As Utah moves into its second century of statehood, as the dramatic events that embroiled polygamous Mormons and their monogamous fellow citizens in heated conflict recede farther into the background, as those Mormons touched intimately by polygamy diminish in number (I was raised on stories of my grandmother and her polygamous mother hiding out in the chicken coop to evade federal law officers), and as Mormon church membership continues to grow, increased by converts who have had no connection with polygamy, perhaps interest in polygamy will fade and polygamy oral narratives will cease to circulate, replaced now by stories related more directly to the contemporary world. My own view is that eventually the stories will disappear, but much more gradually than we might expect. The stories of nineteenth-century plural marriage, judged now by quite different twentieth-century standards, foreground current issues of vital concern today—the proper roles of men and women in marital relationships and appropriate roles for women in society in general. One thing is clear. As Utah Mormon women continue to seek their place in the sun, the stories they tell about polygamy will continue to provide a good measure of their feelings and beliefs.

 

WORKS CITED

Alexander, Thomas G. Mormonism in Transition: A History of the Latter-day Saints, 1980-1930. Urbana and Chicago: University of Illinois Press, 1986.

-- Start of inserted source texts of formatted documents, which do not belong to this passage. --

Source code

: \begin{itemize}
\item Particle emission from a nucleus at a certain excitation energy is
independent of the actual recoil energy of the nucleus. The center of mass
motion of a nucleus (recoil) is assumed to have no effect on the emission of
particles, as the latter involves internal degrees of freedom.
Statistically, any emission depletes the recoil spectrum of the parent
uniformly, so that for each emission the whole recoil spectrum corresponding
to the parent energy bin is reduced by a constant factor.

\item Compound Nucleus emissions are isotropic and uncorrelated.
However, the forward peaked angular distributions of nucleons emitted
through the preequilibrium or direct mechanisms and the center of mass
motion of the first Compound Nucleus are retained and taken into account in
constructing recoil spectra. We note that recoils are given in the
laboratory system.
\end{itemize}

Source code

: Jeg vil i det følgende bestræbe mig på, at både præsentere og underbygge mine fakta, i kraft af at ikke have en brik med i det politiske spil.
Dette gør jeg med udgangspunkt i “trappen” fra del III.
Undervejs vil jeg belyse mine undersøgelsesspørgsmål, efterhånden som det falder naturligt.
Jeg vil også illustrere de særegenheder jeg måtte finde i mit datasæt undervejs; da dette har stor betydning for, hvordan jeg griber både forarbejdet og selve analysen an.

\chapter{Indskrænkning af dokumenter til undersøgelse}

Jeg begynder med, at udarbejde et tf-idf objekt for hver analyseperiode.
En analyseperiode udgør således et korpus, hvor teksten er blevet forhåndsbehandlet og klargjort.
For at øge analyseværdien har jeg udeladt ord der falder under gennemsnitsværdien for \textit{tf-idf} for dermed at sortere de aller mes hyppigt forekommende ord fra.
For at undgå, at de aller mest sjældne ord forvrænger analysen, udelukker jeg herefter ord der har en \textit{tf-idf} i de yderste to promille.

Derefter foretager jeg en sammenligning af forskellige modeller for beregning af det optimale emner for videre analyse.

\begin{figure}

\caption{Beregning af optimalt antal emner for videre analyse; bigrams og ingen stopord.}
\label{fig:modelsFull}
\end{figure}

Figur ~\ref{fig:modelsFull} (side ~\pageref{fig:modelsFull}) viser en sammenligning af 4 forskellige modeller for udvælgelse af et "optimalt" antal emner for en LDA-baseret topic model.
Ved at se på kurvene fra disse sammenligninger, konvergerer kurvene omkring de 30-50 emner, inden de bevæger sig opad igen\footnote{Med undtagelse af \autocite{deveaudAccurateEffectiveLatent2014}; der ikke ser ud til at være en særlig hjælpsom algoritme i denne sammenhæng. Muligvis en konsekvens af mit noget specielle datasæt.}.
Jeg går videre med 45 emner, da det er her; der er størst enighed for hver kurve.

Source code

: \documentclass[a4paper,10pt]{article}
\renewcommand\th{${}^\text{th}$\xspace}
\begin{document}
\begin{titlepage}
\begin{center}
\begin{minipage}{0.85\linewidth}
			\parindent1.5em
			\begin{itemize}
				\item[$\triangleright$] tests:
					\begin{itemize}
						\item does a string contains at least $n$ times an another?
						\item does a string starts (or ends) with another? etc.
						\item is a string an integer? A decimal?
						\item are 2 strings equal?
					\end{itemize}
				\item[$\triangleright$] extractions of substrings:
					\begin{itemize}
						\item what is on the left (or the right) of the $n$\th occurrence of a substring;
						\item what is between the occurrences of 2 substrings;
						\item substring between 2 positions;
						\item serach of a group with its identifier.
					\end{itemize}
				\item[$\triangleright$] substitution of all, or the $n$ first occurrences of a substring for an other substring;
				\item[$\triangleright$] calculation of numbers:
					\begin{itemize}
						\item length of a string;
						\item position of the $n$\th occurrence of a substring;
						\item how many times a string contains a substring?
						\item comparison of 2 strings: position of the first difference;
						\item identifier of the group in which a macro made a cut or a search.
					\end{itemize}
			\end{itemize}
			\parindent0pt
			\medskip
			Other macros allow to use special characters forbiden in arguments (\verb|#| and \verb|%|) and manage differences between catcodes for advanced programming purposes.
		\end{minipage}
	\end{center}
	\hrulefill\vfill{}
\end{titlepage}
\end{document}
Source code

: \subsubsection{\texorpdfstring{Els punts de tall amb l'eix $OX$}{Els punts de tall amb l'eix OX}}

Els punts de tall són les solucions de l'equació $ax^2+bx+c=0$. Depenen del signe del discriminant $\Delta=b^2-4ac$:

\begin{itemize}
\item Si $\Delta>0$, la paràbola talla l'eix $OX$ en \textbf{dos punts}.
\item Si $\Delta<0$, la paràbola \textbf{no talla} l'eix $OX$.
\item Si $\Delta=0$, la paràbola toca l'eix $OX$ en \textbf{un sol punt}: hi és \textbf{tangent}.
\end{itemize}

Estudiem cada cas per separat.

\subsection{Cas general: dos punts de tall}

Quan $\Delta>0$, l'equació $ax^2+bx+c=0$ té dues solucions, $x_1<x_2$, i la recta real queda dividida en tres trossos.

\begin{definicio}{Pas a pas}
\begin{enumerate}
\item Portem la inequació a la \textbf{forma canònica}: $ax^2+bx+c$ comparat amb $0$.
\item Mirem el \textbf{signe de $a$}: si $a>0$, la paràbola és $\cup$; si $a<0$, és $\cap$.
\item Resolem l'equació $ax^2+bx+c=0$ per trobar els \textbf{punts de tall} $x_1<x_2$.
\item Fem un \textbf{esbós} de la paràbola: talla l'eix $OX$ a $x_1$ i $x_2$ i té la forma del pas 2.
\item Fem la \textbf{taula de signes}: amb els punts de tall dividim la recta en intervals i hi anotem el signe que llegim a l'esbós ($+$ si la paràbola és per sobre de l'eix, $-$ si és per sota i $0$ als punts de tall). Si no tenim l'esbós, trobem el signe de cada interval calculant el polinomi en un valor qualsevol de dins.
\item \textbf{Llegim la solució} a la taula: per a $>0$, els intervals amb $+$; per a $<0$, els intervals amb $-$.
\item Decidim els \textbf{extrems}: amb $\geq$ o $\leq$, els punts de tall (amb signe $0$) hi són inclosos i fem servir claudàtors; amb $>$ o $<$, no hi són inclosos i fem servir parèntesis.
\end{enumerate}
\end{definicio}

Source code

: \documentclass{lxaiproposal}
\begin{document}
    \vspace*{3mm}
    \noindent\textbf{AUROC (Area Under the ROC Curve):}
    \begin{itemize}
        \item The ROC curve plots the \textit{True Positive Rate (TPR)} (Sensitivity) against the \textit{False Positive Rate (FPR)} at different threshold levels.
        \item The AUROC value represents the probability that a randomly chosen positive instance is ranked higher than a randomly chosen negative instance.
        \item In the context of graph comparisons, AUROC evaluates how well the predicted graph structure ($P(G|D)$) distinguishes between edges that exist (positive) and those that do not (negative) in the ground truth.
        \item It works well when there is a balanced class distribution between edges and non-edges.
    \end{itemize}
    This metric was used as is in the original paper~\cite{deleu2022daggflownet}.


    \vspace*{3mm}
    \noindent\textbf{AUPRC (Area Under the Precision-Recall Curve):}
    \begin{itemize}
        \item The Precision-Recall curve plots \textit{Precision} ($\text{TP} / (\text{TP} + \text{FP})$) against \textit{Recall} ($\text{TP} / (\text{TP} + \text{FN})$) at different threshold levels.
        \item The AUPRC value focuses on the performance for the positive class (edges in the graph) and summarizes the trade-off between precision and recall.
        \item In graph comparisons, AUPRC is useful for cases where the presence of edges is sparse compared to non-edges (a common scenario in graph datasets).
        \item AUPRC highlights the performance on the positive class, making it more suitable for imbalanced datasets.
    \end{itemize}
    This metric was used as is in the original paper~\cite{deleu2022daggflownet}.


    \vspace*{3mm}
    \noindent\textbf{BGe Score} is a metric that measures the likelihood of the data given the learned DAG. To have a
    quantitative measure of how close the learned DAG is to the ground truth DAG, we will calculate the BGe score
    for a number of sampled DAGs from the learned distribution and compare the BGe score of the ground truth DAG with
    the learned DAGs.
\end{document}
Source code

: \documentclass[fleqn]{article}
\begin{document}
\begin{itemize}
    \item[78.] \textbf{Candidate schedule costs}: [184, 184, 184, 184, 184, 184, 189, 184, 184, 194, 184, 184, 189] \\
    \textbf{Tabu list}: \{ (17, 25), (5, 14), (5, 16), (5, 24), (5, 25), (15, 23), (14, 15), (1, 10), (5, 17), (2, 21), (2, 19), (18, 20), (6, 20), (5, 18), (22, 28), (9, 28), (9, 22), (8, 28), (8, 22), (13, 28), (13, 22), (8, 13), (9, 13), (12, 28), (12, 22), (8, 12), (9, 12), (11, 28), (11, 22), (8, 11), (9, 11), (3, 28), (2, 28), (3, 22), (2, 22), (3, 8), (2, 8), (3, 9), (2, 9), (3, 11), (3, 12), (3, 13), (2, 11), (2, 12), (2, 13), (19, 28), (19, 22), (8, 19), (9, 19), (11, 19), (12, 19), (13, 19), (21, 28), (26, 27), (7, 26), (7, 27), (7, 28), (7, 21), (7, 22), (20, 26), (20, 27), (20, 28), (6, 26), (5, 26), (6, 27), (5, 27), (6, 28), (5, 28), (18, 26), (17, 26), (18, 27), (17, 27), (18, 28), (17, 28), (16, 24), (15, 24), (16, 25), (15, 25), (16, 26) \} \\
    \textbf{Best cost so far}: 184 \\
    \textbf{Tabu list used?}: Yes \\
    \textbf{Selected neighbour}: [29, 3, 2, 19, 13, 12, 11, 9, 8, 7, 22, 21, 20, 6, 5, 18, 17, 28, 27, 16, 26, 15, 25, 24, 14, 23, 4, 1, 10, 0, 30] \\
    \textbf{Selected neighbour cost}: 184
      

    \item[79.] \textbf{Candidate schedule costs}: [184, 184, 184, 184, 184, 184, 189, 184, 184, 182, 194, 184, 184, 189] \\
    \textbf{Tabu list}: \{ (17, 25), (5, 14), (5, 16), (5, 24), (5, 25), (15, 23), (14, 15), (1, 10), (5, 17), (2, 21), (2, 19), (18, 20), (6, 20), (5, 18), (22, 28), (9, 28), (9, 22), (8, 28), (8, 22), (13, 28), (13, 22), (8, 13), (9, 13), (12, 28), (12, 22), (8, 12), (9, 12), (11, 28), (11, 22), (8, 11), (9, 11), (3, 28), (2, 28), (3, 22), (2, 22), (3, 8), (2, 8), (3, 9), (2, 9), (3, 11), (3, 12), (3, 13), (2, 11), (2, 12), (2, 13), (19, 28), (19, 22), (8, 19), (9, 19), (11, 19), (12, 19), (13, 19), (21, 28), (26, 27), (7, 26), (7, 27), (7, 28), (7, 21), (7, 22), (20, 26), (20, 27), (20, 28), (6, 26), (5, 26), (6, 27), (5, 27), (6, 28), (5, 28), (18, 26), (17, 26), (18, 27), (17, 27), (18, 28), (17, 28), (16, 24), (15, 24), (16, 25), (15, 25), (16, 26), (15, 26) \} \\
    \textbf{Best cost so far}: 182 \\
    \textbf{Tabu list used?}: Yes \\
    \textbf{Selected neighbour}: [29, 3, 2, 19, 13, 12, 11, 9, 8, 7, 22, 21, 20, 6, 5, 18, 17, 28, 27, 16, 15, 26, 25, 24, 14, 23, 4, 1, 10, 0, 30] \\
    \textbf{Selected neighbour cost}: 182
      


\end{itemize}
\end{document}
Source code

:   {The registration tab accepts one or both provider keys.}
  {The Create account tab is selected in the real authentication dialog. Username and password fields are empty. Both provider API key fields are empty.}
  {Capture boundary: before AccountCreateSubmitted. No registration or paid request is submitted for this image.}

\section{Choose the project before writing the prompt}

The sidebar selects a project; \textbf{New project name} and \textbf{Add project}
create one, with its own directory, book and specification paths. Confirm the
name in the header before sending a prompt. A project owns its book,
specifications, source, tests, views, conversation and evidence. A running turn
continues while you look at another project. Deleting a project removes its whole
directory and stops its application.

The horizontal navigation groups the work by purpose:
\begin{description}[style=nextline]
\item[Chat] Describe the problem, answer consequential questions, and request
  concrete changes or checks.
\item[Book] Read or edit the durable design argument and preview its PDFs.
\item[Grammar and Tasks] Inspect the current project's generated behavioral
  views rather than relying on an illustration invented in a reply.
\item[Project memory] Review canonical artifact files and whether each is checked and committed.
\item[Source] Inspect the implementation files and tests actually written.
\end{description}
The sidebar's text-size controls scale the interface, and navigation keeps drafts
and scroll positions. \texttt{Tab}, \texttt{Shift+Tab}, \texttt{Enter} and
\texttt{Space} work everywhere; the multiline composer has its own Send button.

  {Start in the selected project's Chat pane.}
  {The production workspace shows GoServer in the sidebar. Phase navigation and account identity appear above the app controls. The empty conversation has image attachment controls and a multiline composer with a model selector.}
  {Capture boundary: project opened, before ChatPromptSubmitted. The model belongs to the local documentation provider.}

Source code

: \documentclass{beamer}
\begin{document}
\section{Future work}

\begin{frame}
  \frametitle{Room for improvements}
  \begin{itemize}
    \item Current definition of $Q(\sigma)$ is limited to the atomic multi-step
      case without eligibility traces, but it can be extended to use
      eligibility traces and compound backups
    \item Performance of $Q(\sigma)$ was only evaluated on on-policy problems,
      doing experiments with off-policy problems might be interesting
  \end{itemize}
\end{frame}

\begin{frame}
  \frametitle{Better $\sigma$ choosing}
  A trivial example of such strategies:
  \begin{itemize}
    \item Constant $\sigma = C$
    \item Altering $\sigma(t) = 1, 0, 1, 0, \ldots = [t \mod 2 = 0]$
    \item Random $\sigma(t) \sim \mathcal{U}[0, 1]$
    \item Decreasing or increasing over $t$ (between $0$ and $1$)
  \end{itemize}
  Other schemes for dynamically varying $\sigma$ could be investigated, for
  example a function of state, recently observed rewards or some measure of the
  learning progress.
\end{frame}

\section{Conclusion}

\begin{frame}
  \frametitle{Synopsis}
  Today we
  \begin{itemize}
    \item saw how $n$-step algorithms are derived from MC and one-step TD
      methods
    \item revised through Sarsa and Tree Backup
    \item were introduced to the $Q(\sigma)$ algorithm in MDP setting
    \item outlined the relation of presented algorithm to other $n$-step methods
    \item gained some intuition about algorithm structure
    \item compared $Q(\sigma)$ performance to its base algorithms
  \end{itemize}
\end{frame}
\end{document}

Brigham Young University Folklore Archive. Harold B. Lee Library.

Embry, Jessie L. Mormon Polygamous Families: Life in the Principle. Salt Lake City: University of Utah Press, 1987.

Fife, Austin and Alta. Saints of Sage and Saddle: Folklore among the Mormons. Bloomington: University of Indiana Press, 1956.

Foster, Lawrence. Religion and Sexuality: The Shakers, the Mormons, and the Oneida Community. Urbana and Chicago: University of Illinois Press, 1984.

Hardy, B. Carmon. Solemn Covenant: The Mormon Polygamous Passage. Urbana and Chicago: University of Chicago Press, 1992.

Oring, Elliott. "On the Concepts of Folklore." In Folk Groups and Folklore Genres. Ed. Elliott Oring. Logan, Utah: Utah State University Press, 1986. 1-22.

Van Wagoner, Richard S. Mormon Polygamy: A History. Salt Lake City: Signature Books, 1989.

Quinn, Michael D. "L.D.S Church Authority and New Plural Marriages, 1890-1904." Dialogue: A Journal of Mormon Thought 18 (Spring 1985):9-105.